Look through the records, and wherever the string "author" turns up, copy out that line.

[Exercise data Boundary: Start]

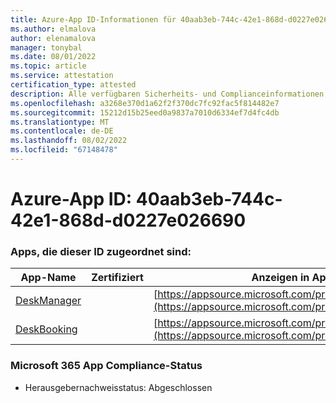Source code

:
 ```yaml
---
title: Azure-App ID-Informationen für 40aab3eb-744c-42e1-868d-d0227e026690
ms.author: elmalova
author: elenamalova
manager: tonybal
ms.date: 08/01/2022
ms.topic: article
ms.service: attestation
certification_type: attested
description: Alle verfügbaren Sicherheits- und Complianceinformationen für 40aab3eb-744c-42e1-868d-d0227e026690.
ms.openlocfilehash: a3268e370d1a62f2f370dc7fc92fac5f814482e7
ms.sourcegitcommit: 15212d15b25eed0a9837a7010d6334ef7d4fc4db
ms.translationtype: MT
ms.contentlocale: de-DE
ms.lasthandoff: 08/02/2022
ms.locfileid: "67148478"
---
```

# <a name="azure-app-id-40aab3eb-744c-42e1-868d-d0227e026690"></a>Azure-App ID: 40aab3eb-744c-42e1-868d-d0227e026690


### <a name="apps-associated-with-this-id"></a>Apps, die dieser ID zugeordnet sind:
| **App-Name** | **Zertifiziert** | **Anzeigen in AppSource** |
|--------------|---------------|-----------------------|
| [DeskManager](../forward/WA200003831.md) |  | [https://appsource.microsoft.com/product/office/WA200003831](https://appsource.microsoft.com/product/office/WA200003831) |
| [DeskBooking](../forward/WA200003866.md) |  | [https://appsource.microsoft.com/product/office/WA200003866](https://appsource.microsoft.com/product/office/WA200003866) |

### <a name="microsoft-365-app-compliance-status"></a>Microsoft 365 App Compliance-Status
- Herausgebernachweisstatus: Abgeschlossen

[Exercise data Boundary: End]

Solution for this task >>
ms.author: elmalova
author: elenamalova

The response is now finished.